**EXERCISE GOAL:**
All entries are to be retyped without alteration.

**DATASET ENTRIES:**
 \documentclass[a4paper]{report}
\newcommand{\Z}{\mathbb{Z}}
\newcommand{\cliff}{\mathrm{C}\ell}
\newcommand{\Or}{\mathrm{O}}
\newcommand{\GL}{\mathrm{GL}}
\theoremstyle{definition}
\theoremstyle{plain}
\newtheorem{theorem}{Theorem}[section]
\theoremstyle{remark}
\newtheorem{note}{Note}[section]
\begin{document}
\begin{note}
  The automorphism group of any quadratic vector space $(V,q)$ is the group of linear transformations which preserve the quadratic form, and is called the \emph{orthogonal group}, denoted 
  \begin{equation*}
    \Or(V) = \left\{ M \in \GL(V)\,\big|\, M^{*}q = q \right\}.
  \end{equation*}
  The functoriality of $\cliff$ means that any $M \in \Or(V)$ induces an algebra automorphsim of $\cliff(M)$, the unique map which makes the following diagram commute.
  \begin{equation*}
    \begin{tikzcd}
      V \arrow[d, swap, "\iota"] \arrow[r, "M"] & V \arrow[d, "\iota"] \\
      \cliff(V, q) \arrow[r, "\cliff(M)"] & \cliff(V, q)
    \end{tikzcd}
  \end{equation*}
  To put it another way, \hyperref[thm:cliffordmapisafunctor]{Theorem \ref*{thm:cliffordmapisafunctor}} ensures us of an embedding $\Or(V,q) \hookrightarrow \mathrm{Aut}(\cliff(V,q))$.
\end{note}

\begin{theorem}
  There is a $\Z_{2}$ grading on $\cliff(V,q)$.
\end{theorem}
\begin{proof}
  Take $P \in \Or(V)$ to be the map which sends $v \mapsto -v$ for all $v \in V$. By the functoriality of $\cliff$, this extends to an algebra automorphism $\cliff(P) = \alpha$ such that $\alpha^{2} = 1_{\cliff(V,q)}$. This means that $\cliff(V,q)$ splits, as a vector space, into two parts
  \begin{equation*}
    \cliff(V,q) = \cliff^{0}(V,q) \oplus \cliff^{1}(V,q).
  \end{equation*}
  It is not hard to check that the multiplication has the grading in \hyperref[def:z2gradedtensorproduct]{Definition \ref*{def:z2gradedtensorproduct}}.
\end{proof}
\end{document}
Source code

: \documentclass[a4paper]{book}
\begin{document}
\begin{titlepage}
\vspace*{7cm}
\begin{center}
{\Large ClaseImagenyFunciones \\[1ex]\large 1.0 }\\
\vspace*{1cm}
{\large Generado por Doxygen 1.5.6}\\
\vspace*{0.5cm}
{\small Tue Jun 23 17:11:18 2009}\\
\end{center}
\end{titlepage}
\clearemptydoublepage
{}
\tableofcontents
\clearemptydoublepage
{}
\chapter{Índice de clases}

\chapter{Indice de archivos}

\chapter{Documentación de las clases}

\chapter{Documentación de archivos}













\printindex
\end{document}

**TASK RESPONSE:**
 \documentclass[a4paper]{report}
\newcommand{\Z}{\mathbb{Z}}
\newcommand{\cliff}{\mathrm{C}\ell}
\newcommand{\Or}{\mathrm{O}}
\newcommand{\GL}{\mathrm{GL}}
\theoremstyle{definition}
\theoremstyle{plain}
\newtheorem{theorem}{Theorem}[section]
\theoremstyle{remark}
\newtheorem{note}{Note}[section]
\begin{document}
\begin{note}
  The automorphism group of any quadratic vector space $(V,q)$ is the group of linear transformations which preserve the quadratic form, and is called the \emph{orthogonal group}, denoted 
  \begin{equation*}
    \Or(V) = \left\{ M \in \GL(V)\,\big|\, M^{*}q = q \right\}.
  \end{equation*}
  The functoriality of $\cliff$ means that any $M \in \Or(V)$ induces an algebra automorphsim of $\cliff(M)$, the unique map which makes the following diagram commute.
  \begin{equation*}
    \begin{tikzcd}
      V \arrow[d, swap, "\iota"] \arrow[r, "M"] & V \arrow[d, "\iota"] \\
      \cliff(V, q) \arrow[r, "\cliff(M)"] & \cliff(V, q)
    \end{tikzcd}
  \end{equation*}
  To put it another way, \hyperref[thm:cliffordmapisafunctor]{Theorem \ref*{thm:cliffordmapisafunctor}} ensures us of an embedding $\Or(V,q) \hookrightarrow \mathrm{Aut}(\cliff(V,q))$.
\end{note}

\begin{theorem}
  There is a $\Z_{2}$ grading on $\cliff(V,q)$.
\end{theorem}
\begin{proof}
  Take $P \in \Or(V)$ to be the map which sends $v \mapsto -v$ for all $v \in V$. By the functoriality of $\cliff$, this extends to an algebra automorphism $\cliff(P) = \alpha$ such that $\alpha^{2} = 1_{\cliff(V,q)}$. This means that $\cliff(V,q)$ splits, as a vector space, into two parts
  \begin{equation*}
    \cliff(V,q) = \cliff^{0}(V,q) \oplus \cliff^{1}(V,q).
  \end{equation*}
  It is not hard to check that the multiplication has the grading in \hyperref[def:z2gradedtensorproduct]{Definition \ref*{def:z2gradedtensorproduct}}.
\end{proof}
\end{document}
Source code

: \documentclass[a4paper]{book}
\begin{document}
\begin{titlepage}
\vspace*{7cm}
\begin{center}
{\Large ClaseImagenyFunciones \\[1ex]\large 1.0 }\\
\vspace*{1cm}
{\large Generado por Doxygen 1.5.6}\\
\vspace*{0.5cm}
{\small Tue Jun 23 17:11:18 2009}\\
\end{center}
\end{titlepage}
\clearemptydoublepage
{}
\tableofcontents
\clearemptydoublepage
{}
\chapter{Índice de clases}

\chapter{Indice de archivos}

\chapter{Documentación de las clases}

\chapter{Documentación de archivos}













\printindex
\end{document}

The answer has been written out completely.